== What you will do ==
Beneath this task are records; count how many lines include the string "clause" and answer with that number alone.

== Data shown ==
───

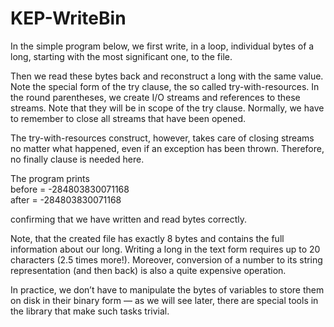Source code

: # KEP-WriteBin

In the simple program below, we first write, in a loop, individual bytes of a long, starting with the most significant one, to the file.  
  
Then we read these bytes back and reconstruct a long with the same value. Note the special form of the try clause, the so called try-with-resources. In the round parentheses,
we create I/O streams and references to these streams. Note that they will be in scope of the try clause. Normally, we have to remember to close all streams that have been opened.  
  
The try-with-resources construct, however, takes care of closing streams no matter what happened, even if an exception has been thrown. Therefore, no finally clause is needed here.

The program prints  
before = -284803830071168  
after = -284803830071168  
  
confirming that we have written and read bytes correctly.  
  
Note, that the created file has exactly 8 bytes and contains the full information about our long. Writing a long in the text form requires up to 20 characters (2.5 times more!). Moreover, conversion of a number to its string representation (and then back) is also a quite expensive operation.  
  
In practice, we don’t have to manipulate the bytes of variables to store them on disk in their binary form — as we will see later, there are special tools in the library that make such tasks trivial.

───

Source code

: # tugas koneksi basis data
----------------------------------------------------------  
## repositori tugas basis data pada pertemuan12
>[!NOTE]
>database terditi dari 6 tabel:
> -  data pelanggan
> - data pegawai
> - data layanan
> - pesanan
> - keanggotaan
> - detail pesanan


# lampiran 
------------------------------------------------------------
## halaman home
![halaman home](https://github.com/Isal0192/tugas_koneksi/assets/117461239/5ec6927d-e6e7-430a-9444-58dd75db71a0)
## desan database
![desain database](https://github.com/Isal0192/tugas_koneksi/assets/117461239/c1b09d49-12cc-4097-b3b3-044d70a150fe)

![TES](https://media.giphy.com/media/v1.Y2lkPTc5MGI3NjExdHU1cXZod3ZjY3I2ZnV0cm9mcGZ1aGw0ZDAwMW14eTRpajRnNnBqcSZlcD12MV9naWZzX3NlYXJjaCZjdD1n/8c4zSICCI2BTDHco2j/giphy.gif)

───

== Exercise answer ==
3